**What you need to do**
Each line of the records containing "rawdata" is to be copied out and returned.

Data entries

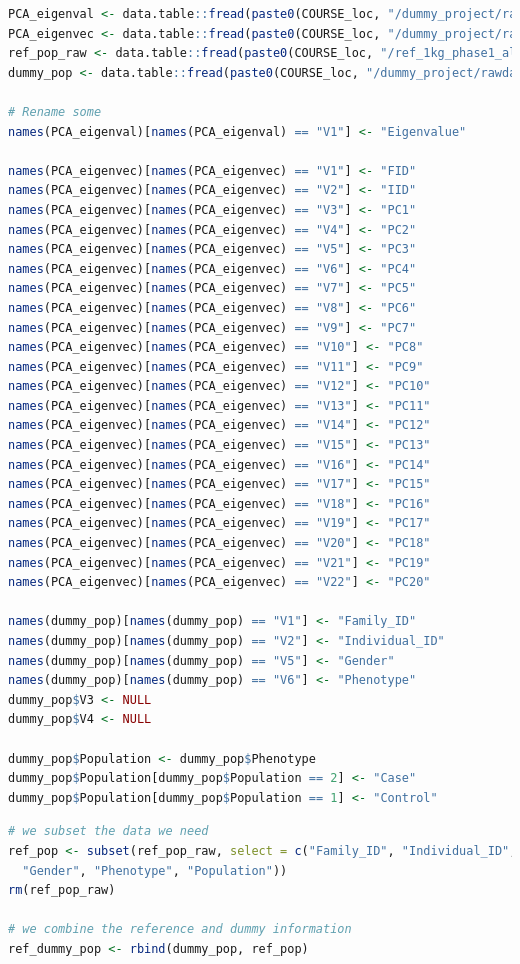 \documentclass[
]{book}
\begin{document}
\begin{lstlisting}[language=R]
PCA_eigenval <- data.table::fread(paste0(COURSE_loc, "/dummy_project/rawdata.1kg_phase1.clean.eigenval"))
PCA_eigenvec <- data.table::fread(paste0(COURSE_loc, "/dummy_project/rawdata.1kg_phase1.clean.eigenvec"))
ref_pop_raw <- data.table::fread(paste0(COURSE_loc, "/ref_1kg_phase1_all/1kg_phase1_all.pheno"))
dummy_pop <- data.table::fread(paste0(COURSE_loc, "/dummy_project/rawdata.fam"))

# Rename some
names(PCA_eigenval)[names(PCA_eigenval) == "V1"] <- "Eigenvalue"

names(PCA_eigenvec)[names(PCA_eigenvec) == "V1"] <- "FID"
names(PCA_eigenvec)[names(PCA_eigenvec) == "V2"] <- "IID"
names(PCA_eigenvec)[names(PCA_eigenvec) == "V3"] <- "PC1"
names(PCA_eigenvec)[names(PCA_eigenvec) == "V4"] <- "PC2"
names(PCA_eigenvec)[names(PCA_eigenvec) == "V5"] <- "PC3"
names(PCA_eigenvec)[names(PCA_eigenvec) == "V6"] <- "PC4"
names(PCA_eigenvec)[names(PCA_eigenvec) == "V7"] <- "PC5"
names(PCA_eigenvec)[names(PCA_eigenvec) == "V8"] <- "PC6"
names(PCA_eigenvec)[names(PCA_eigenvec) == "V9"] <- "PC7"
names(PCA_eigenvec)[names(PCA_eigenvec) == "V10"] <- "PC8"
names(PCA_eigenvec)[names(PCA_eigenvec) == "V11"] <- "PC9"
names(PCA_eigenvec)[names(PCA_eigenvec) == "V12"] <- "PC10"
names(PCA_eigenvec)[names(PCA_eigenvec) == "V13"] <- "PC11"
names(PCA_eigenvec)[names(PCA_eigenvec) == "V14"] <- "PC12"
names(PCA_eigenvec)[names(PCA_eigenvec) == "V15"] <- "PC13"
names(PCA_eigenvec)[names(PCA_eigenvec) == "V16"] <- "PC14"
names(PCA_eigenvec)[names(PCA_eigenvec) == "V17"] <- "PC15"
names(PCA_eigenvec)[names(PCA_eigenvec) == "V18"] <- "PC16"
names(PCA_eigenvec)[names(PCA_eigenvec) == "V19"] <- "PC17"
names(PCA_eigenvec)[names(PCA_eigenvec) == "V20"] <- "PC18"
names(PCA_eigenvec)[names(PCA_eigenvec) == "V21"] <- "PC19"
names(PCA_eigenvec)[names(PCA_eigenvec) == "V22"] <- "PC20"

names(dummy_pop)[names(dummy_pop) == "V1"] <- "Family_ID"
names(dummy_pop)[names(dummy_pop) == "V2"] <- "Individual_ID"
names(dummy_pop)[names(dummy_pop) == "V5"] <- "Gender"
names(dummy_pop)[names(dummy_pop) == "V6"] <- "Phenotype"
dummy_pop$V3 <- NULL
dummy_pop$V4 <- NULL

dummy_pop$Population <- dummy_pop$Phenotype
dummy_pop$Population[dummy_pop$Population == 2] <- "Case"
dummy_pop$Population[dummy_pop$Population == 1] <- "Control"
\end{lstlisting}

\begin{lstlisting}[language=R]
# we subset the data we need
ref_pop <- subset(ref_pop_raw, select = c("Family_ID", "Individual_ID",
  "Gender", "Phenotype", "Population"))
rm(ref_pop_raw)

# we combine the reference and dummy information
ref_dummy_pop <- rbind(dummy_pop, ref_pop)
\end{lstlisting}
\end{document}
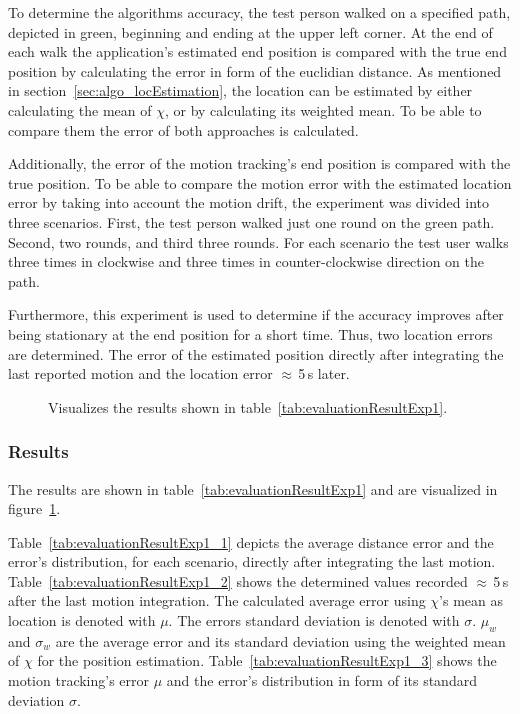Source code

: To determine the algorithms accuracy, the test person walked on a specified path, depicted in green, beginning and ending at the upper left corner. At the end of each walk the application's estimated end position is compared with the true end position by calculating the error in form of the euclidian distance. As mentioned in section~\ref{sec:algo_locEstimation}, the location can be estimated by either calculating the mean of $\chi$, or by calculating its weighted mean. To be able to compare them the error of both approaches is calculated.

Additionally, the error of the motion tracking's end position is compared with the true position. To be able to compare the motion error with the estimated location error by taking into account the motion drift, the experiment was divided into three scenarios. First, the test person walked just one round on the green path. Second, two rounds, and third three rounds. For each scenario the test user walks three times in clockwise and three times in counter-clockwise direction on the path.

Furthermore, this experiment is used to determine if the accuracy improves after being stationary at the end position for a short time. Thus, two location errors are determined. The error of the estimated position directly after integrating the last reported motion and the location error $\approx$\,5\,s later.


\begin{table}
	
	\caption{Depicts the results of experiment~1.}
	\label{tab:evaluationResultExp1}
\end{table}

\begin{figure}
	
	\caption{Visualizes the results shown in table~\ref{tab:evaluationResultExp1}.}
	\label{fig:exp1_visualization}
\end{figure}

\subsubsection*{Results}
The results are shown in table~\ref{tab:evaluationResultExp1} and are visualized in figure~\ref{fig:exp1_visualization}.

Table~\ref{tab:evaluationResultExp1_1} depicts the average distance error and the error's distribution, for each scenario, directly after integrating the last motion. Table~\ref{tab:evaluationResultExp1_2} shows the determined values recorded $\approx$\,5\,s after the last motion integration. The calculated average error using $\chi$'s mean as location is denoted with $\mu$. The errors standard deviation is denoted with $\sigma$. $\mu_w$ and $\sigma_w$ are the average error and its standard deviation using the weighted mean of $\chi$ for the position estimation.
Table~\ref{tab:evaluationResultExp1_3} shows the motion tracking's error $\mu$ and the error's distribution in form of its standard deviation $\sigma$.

**Expected answer**
PCA_eigenval <- data.table::fread(paste0(COURSE_loc, "/dummy_project/rawdata.1kg_phase1.clean.eigenval"))
PCA_eigenvec <- data.table::fread(paste0(COURSE_loc, "/dummy_project/rawdata.1kg_phase1.clean.eigenvec"))
dummy_pop <- data.table::fread(paste0(COURSE_loc, "/dummy_project/rawdata.fam"))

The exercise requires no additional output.